Monday, December 9, 2019

How to Solve the Micro-vs-Macro Conundrum?

Sometimes while dealing with a complex issue with some extensive length and breadth we face the dilemma of whether to present a microscopic view of the issue giving the details of the parts or whether to present a macroscopic view and outline the overall contours of the problem.

This is what I am calling the Macro-vs-Micro Conundrum.

At the logical level there is no solution to this puzzle. Microscopic details are essential and important and hence these must be given. Macroscopic view is important because that that is the only way to encompass the problem and hence that is what should be presented. The end result is that we can not decide which view to present.

Even pragmatism does not offer a way out.

A pragmatic person would say that either you give the macroscopic view with some microscopic details or you give the microscopic view and quickly move towards the macro view. In both of these approaches we are still left with an additional problem - how much details to include. Practically we have failed to solve the problem.

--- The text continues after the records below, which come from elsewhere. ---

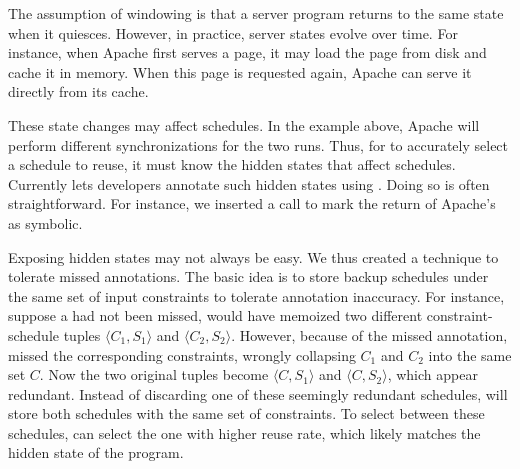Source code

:   The assumption of windowing is that a
server program returns to the same state when it quiesces.  However, in
practice, server states evolve over time.  For instance, when Apache first
serves a page, it may load the page from disk and cache it in memory.
When this page is requested again, Apache can serve it directly from its
cache.

These state changes may affect schedules.  In the example above, Apache
will perform different synchronizations for the two runs.  Thus, for
\tern to accurately select a schedule to reuse, it must know the hidden
states that affect schedules.  Currently \tern lets developers annotate
such hidden states using .  Doing so is often
straightforward.  For instance, we inserted a  call to mark
the return of Apache's  as symbolic.

Exposing hidden states may not always be easy.  We thus created a
technique to tolerate missed  annotations.  The basic idea
is to store backup schedules under the same set of input constraints to
tolerate annotation inaccuracy.  For instance, suppose a 
had not been missed, \tern would have memoized two different
constraint-schedule tuples $\langle C_1, S_1 \rangle$ and $\langle C_2,
S_2 \rangle$.  However, because of the missed annotation, \tern missed the
corresponding constraints, wrongly collapsing $C_1$ and $C_2$ into the
same set $C$.  Now the two original tuples become $\langle C, S_1 \rangle$
and $\langle C, S_2 \rangle$, which appear redundant.  Instead of
discarding one of these seemingly redundant schedules, \tern will store both
schedules with the same set of constraints.  To select between these
schedules, \tern can select the one with higher reuse rate, which likely
matches the hidden state of the program.



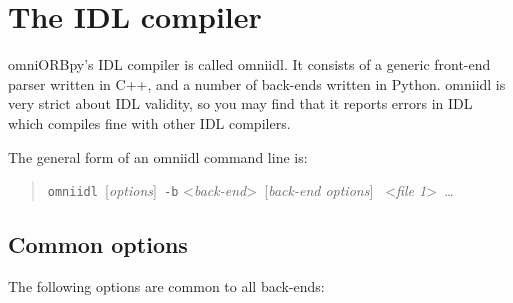 \documentclass[11pt,oneside,a4paper]{book}
\newcommand{\cmdline}[1]{\texttt{#1}}
\begin{document}
\chapter{The IDL compiler}
\label{chap:omniidl}

omniORBpy's IDL compiler is called omniidl. It consists of a generic
front-end parser written in C++, and a number of back-ends written in
Python. omniidl is very strict about IDL validity, so you may find
that it reports errors in IDL which compiles fine with other IDL
compilers.

The general form of an omniidl command line is:

\begin{quote} %
\cmdline{omniidl }[\textit{options}]\cmdline{ -b}%
<\textit{back-end}>\cmdline{ }[\textit{back-end options}]%
\cmdline{ }<\textit{file 1}>\cmdline{ }\dots
\end{quote}

\section{Common options}

The following options are common to all back-ends:
\end{document}

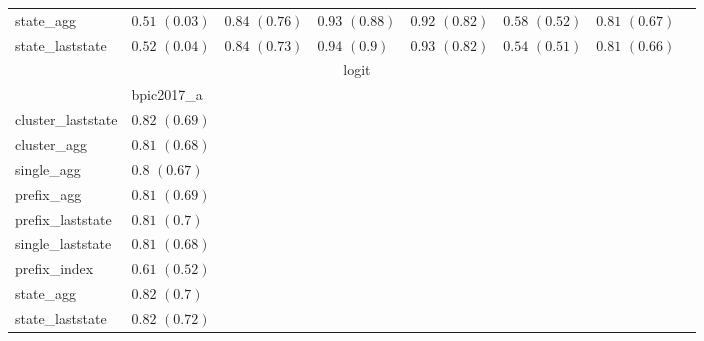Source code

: \documentclass[twoside,11pt]{Latex/Classes/PhDthesisPSnPDF}
\begin{document}
\begin{table}[h]
{\begin{tabular}{llllllll}
			state\_agg & $0.51$ ${(0.03)}$ & $0.84$ ${(0.76)}$ & $0.93$ ${(0.88)}$ & $0.92$ ${(0.82)}$ & $0.58$ ${(0.52)}$ & $0.81$ ${(0.67)}$ \\
			state\_laststate & $0.52$ ${(0.04)}$ & $0.84$ ${(0.73)}$ & $0.94$ ${(0.9)}$ & $0.93$ ${(0.82)}$ & $0.54$ ${(0.51)}$ & $0.81$ ${(0.66)}$ \\
			\bottomrule
			\toprule
			& \multicolumn{5}{c}{logit}
			\\
			& bpic2017\_a
			\\ \midrule
			cluster\_laststate & $0.82$ ${(0.69)}$ \\
			cluster\_agg & $0.81$ ${(0.68)}$ \\
			single\_agg & $0.8$ ${(0.67)}$ \\
			prefix\_agg & $0.81$ ${(0.69)}$ \\
			prefix\_laststate & $0.81$ ${(0.7)}$ \\
			single\_laststate & $0.81$ ${(0.68)}$ \\
			prefix\_index & $0.61$ ${(0.52)}$ \\
			state\_agg & $0.82$ ${(0.7)}$ \\
			state\_laststate & $0.82$ ${(0.72)}$ \\
			\bottomrule
			
			
			
		\end{tabular}%
	}
\end{table}
\end{document}
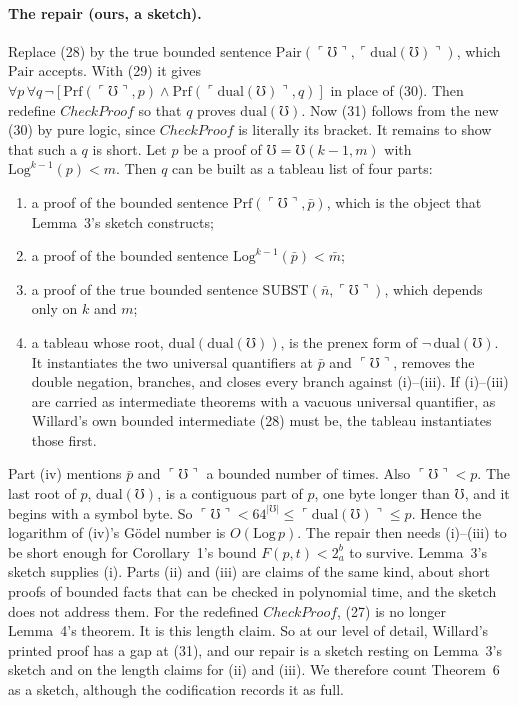 \documentclass[11pt]{article}
\newcommand{\Prf}{\mathrm{Prf}}
\newcommand{\Subst}{\mathrm{SUBST}}
\newcommand{\Pair}{\mathrm{Pair}}
\newcommand{\gn}[1]{\ulcorner #1\urcorner}  %
\newcommand{\Mho}{\mho}                     %
\theoremstyle{plain}
\theoremstyle{definition}
\begin{document}
\paragraph{The repair (ours, a sketch).} Replace (28) by the true bounded
sentence $\Pair(\gn{\Mho}, \gn{\mathrm{dual}(\Mho)})$, which $\Pair$ accepts.
With (29) it gives $\forall p\,\forall q\,\neg[\Prf(\gn{\Mho}, p) \wedge
\Prf(\gn{\mathrm{dual}(\Mho)}, q)]$ in place of (30). Then redefine
$\mathit{CheckProof}$ so that $q$ proves $\mathrm{dual}(\Mho)$. Now (31)
follows from the new (30) by pure logic, since $\mathit{CheckProof}$ is
literally its bracket. It remains to show that such a $q$ is short. Let $p$ be
a proof of $\Mho = \Mho(k-1,m)$ with $\mathrm{Log}^{k-1}(p) < m$. Then $q$ can
be built as a tableau list of four parts:
\begin{enumerate}[label=(\roman*), leftmargin=2.5em]
\item a proof of the bounded sentence $\Prf(\gn{\Mho}, \bar p)$, which is the
  object that Lemma~3's sketch constructs;
\item a proof of the bounded sentence $\mathrm{Log}^{k-1}(\bar p) < \bar m$;
\item a proof of the true bounded sentence $\Subst(\bar n, \gn{\Mho})$, which
  depends only on $k$ and $m$;
\item a tableau whose root, $\mathrm{dual}(\mathrm{dual}(\Mho))$, is the
  prenex form of $\neg\,\mathrm{dual}(\Mho)$. It instantiates the two
  universal quantifiers at $\bar p$ and $\gn{\Mho}$, removes the double
  negation, branches, and closes every branch against (i)--(iii). If
  (i)--(iii) are carried as intermediate theorems with a vacuous universal
  quantifier, as Willard's own bounded intermediate (28) must be, the tableau
  instantiates those first.
\end{enumerate}
Part (iv) mentions $\bar p$ and $\gn{\Mho}$ a bounded number of times. Also
$\gn{\Mho} < p$. The last root of $p$, $\mathrm{dual}(\Mho)$, is a contiguous
part of $p$, one byte longer than $\Mho$, and it begins with a symbol byte. So
$\gn{\Mho} < 64^{|\Mho|} \le \gn{\mathrm{dual}(\Mho)} \le p$. Hence the
logarithm of (iv)'s Gödel number is $O(\mathrm{Log}\,p)$. The repair then
needs (i)--(iii) to be short enough for Corollary~1's bound
$F(p,t) < 2^b_a$ to survive. Lemma~3's sketch supplies (i). Parts (ii) and
(iii) are claims of the same kind, about short proofs of bounded facts that
can be checked in polynomial time, and the sketch does not address them. For
the redefined $\mathit{CheckProof}$, (27) is no longer Lemma~4's theorem. It
is this length claim. So at our level of detail, Willard's printed proof has
a gap at (31), and our repair is a sketch resting on Lemma~3's sketch and on
the length claims for (ii) and (iii). We therefore count Theorem~6 as a
sketch, although the codification records it as full.
\end{document}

Someone might add that the amount of details that must be included will be decided by the individual problems. This is certainly a good suggestion but it is already demanding additional details to solve the problem.


Edward Said in his book offered a solution to this enigma. There might be many other solutions but Said's solution has struck me as an elegant as well as pragmatic one. In his book Orientalism he used the personal circumstances as the tie breaker between the two alternatives. So when you are besotted with the undecidable issue of choosing the requisite amount of details between the two approaches then use your personal circumstances to decide the amount of details to be included.

Of course in this case also we shall end up deciding on the case to case basis and in that sense it is on par with the earlier suggestion but we do have now a very robust paradigm to use for tie breaking.